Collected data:
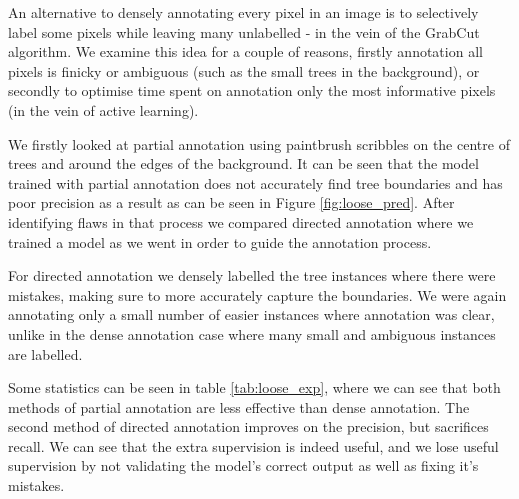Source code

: An alternative to densely annotating every pixel in an image is to selectively label some pixels while leaving many unlabelled - in the vein of the GrabCut algorithm. We examine this idea for a couple of reasons, firstly annotation all pixels is finicky or ambiguous (such as the small trees in the background), or secondly to optimise time spent on annotation only the most informative pixels (in the vein of active learning).

We firstly looked at partial annotation using paintbrush scribbles on the centre of trees and around the edges of the background. It can be seen that the model trained with partial annotation does not accurately find tree boundaries and has poor precision as a result as can be seen in Figure \ref{fig:loose_pred}. After identifying flaws in that process we compared directed annotation where we trained a model as we went in order to guide the annotation process.

For directed annotation we densely labelled the tree instances where there were mistakes, making sure to more accurately capture the boundaries. We were again annotating only a small number of easier instances where annotation was clear, unlike in the dense annotation case where many small and ambiguous instances are labelled.

Some statistics can be seen in table \ref{tab:loose_exp}, where we can see that both methods of partial annotation are less effective than dense annotation. The second method of directed annotation improves on the precision, but sacrifices recall. We can see that the extra supervision is indeed useful, and we lose useful supervision by not validating the model's correct output as well as fixing it's mistakes.


\begin{table}[!ht]
  \centering
    \caption{Statistics from re-annotation test set}

\noindent{}

\label{tab:loose_exp}
\end{table}






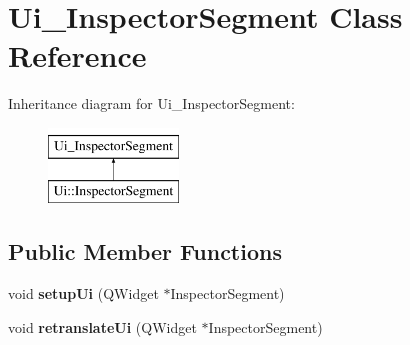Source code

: \hypertarget{class_ui___inspector_segment}{}\section{Ui\+\_\+\+Inspector\+Segment Class Reference}
\label{class_ui___inspector_segment}
Inheritance diagram for Ui\+\_\+\+Inspector\+Segment\+:\begin{figure}[H]
\begin{center}
\leavevmode
\includegraphics[height=2.000000cm]{class_ui___inspector_segment}
\end{center}
\end{figure}
\subsection*{Public Member Functions}
\begin{DoxyCompactItemize}
\item 
\mbox{\label{class_ui___inspector_segment_acc3d4378078012bce5b525acea3ab26f}} 
void {\bfseries setup\+Ui} (Q\+Widget $\ast$Inspector\+Segment)
\item 
\mbox{\label{class_ui___inspector_segment_a77e3191008fd83709fd88e0cc53fd0d2}} 
void {\bfseries retranslate\+Ui} (Q\+Widget $\ast$Inspector\+Segment)
\end{DoxyCompactItemize}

* **Problem description**:
What is needed is an exact transcription of every entry, minus the pictures.

* **Exercise solution**:
Source code

: An alternative to densely annotating every pixel in an image is to selectively label some pixels while leaving many unlabelled - in the vein of the GrabCut algorithm. We examine this idea for a couple of reasons, firstly annotation all pixels is finicky or ambiguous (such as the small trees in the background), or secondly to optimise time spent on annotation only the most informative pixels (in the vein of active learning).

We firstly looked at partial annotation using paintbrush scribbles on the centre of trees and around the edges of the background. It can be seen that the model trained with partial annotation does not accurately find tree boundaries and has poor precision as a result as can be seen in Figure \ref{fig:loose_pred}. After identifying flaws in that process we compared directed annotation where we trained a model as we went in order to guide the annotation process.

For directed annotation we densely labelled the tree instances where there were mistakes, making sure to more accurately capture the boundaries. We were again annotating only a small number of easier instances where annotation was clear, unlike in the dense annotation case where many small and ambiguous instances are labelled.

Some statistics can be seen in table \ref{tab:loose_exp}, where we can see that both methods of partial annotation are less effective than dense annotation. The second method of directed annotation improves on the precision, but sacrifices recall. We can see that the extra supervision is indeed useful, and we lose useful supervision by not validating the model's correct output as well as fixing it's mistakes.


\begin{table}[!ht]
  \centering
    \caption{Statistics from re-annotation test set}

\noindent{}

\label{tab:loose_exp}
\end{table}






Source code

: \hypertarget{class_ui___inspector_segment}{}\section{Ui\+\_\+\+Inspector\+Segment Class Reference}
\label{class_ui___inspector_segment}
Inheritance diagram for Ui\+\_\+\+Inspector\+Segment\+:\begin{figure}[H]
\begin{center}
\leavevmode
\includegraphics[height=2.000000cm]{class_ui___inspector_segment}
\end{center}
\end{figure}
\subsection*{Public Member Functions}
\begin{DoxyCompactItemize}
\item 
\mbox{\label{class_ui___inspector_segment_acc3d4378078012bce5b525acea3ab26f}} 
void {\bfseries setup\+Ui} (Q\+Widget $\ast$Inspector\+Segment)
\item 
\mbox{\label{class_ui___inspector_segment_a77e3191008fd83709fd88e0cc53fd0d2}} 
void {\bfseries retranslate\+Ui} (Q\+Widget $\ast$Inspector\+Segment)
\end{DoxyCompactItemize}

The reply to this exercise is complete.